SY_27.2 - Single or multiple expectation-verification mechanisms during language processing?

Vespignani, F. 1 & Cacciari, C. 2

1 University of Trento
2 University of Modena Reggio Emilia

Recent neurocognitive models of language comprehension attribute a crucial role to predictive and anticipatory processing based on long term memory information. Several sources of evidence in fact show that the distributional properties of language make words rather predictable within a sentence or a text: at a processing level an appropriate context can facilitate word identification, storage, syntactic and semantic integration. The N400 component is known to be sensitive to word frequency (out of context or at sentence beginning), to semantic associations with previously processed words or pictures, and to predictability. A number of experiments showed that some of these N400 modulations, classically attributed to bottom-up integrative processes, reflect message level predictive anticipatory processing.
However a specific word can be predicted based on different sources of information. From the one side, the fact that predictions based on semantic association and world knowledge trigger similar N400 effects and the generality of the inverse relation between cloze-probability level of a constituent and N400 amplitude, suggest the existence a common neural mechanism dealing with expectations and verifications during language processing.
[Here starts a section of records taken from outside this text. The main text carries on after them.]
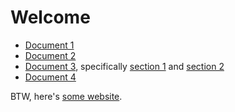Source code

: # Welcome

- [Document 1](../sub/document1.md)
- [Document 2](document2.md)
- [Document 3](sub/subsub/document3.md), specifically [section 1](sub/subsub/document3.md#section-1) and [section 2](sub/subsub/document3.md#section2)
- [Document 4](sub/subsub/subsubsub/document4)

BTW, here's [some website](https://example.com/).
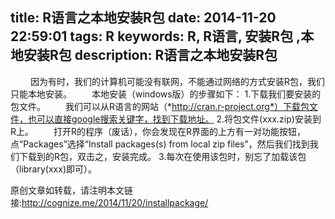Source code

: ﻿title: R语言之本地安装R包
date: 2014-11-20 22:59:01
tags: R
keywords: R, R语言, 安装R包 ,本地安装R包
description: R语言之本地安装R包
---
<img src="{%view%}2014-11-20-installpackage.jpg{%suffix%}" alt=""></img>
&emsp;&emsp;因为有时，我们的计算机可能没有联网，不能通过网络的方式安装R包，我们只能本地安装。
&emsp;&emsp;本地安装（windows版）的步骤如下：
1.下载我们要安装的包文件。
&emsp;&emsp;我们可以从R语言的网站（*http://cran.r-project.org*）下载包文件，也可以直接google搜索关键字，找到下载地址。
2.将包文件(xxx.zip)安装到R上。
&emsp;&emsp;打开R的程序（废话），你会发现在R界面的上方有一对功能按钮，点“Packages”选择“Install packages(s) from local zip files”，然后我们找到我们下载到的R包，双击之，安装完成。
3.每次在使用该包时，别忘了加载该包（library(xxx)即可）。


原创文章如转载，请注明本文链接:<http://cognize.me/2014/11/20/installpackage/>
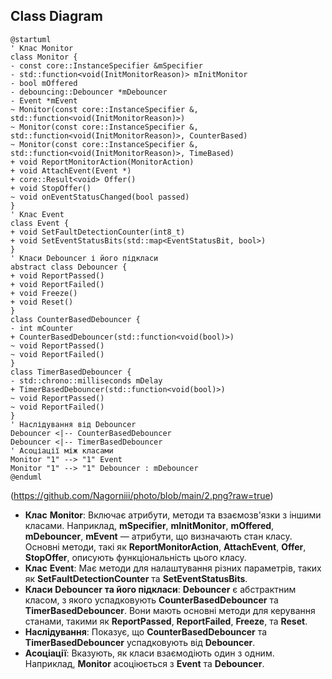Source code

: ﻿
## Сlass Diagram




  

  

	@startuml
	' Клас Monitor
	class Monitor {
	- const core::InstanceSpecifier &mSpecifier
	- std::function<void(InitMonitorReason)> mInitMonitor
	- bool mOffered
	- debouncing::Debouncer *mDebouncer
	- Event *mEvent
	~ Monitor(const core::InstanceSpecifier &, std::function<void(InitMonitorReason)>)
	~ Monitor(const core::InstanceSpecifier &, std::function<void(InitMonitorReason)>, CounterBased)
	~ Monitor(const core::InstanceSpecifier &, std::function<void(InitMonitorReason)>, TimeBased)
	+ void ReportMonitorAction(MonitorAction)
	+ void AttachEvent(Event *)
	+ core::Result<void> Offer()
	+ void StopOffer()
	~ void onEventStatusChanged(bool passed)
	}
	' Клас Event
	class Event {
	+ void SetFaultDetectionCounter(int8_t)
	+ void SetEventStatusBits(std::map<EventStatusBit, bool>)
	}
	' Класи Debouncer і його підкласи
	abstract class Debouncer {
	+ void ReportPassed()
	+ void ReportFailed()
	+ void Freeze()
	+ void Reset()
	}
	class CounterBasedDebouncer {
	- int mCounter
	+ CounterBasedDebouncer(std::function<void(bool)>)
	~ void ReportPassed()
	~ void ReportFailed()
	}
	class TimerBasedDebouncer {
	- std::chrono::milliseconds mDelay
	+ TimerBasedDebouncer(std::function<void(bool)>)
	~ void ReportPassed()
	~ void ReportFailed()
	}
	' Наслідування від Debouncer
	Debouncer <|-- CounterBasedDebouncer
	Debouncer <|-- TimerBasedDebouncer
	' Асоціації між класами
	Monitor "1" --> "1" Event
	Monitor "1" --> "1" Debouncer : mDebouncer
	@enduml


(https://github.com/Nagorniii/photo/blob/main/2.png?raw=true)


-   **Клас** **Monitor**: Включає атрибути, методи та взаємозв'язки з іншими класами. Наприклад, **mSpecifier**, **mInitMonitor**, **mOffered**, **mDebouncer**, **mEvent** — атрибути, що визначають стан класу. Основні методи, такі як **ReportMonitorAction**, **AttachEvent**, **Offer**, **StopOffer**, описують функціональність цього класу.
-   **Клас** **Event**: Має методи для налаштування різних параметрів, таких як **SetFaultDetectionCounter** та **SetEventStatusBits**.
-   **Класи** **Debouncer** **та його підкласи**: **Debouncer** є абстрактним класом, з якого успадковують **CounterBasedDebouncer** та **TimerBasedDebouncer**. Вони мають основні методи для керування станами, такими як **ReportPassed**, **ReportFailed**, **Freeze**, та **Reset**.
-   **Наслідування**: Показує, що **CounterBasedDebouncer** та **TimerBasedDebouncer** успадковують від **Debouncer**.
-   **Асоціації**: Вказують, як класи взаємодіють один з одним. Наприклад, **Monitor** асоціюється з **Event** та **Debouncer**.
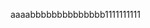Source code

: <!--
 * @Author: your name
 * @Date: 2020-12-24 00:24:42
 * @LastEditTime: 2020-12-24 00:33:32
 * @LastEditors: Please set LastEditors
 * @Description: In User Settings Edit
 * @FilePath: \basic-train\20-12\12-23\reademe.md
-->
aaaabbbbbbbbbbbbbb1111111111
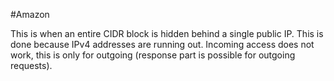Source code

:#Amazon 

This is when an entire CIDR block is hidden behind a single public IP. This is done because IPv4 addresses are running out. Incoming access does not work, this is only for outgoing (response part is possible for outgoing requests).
From the other side recent ERP evidence on multiword units as idioms (e.g., "cry over spilt milk") or collocational complex prepositions (e.g., "with respect to") shows a more articulated picture with patterns other than the classic N400 effects: an interplay between P3 and N400, dissociations between lexical processing negativity and N400-700. These signatures of are discussed as evidence in favor of the existence of different cognitive mechanisms involved in the processing of unexpected constituents in specific situations. This multiplicity of psychophysiological indexes questions the idea that a unique cognitive process is responsible for processing expected constituents simply by estimating the probability of co-occurrence of words.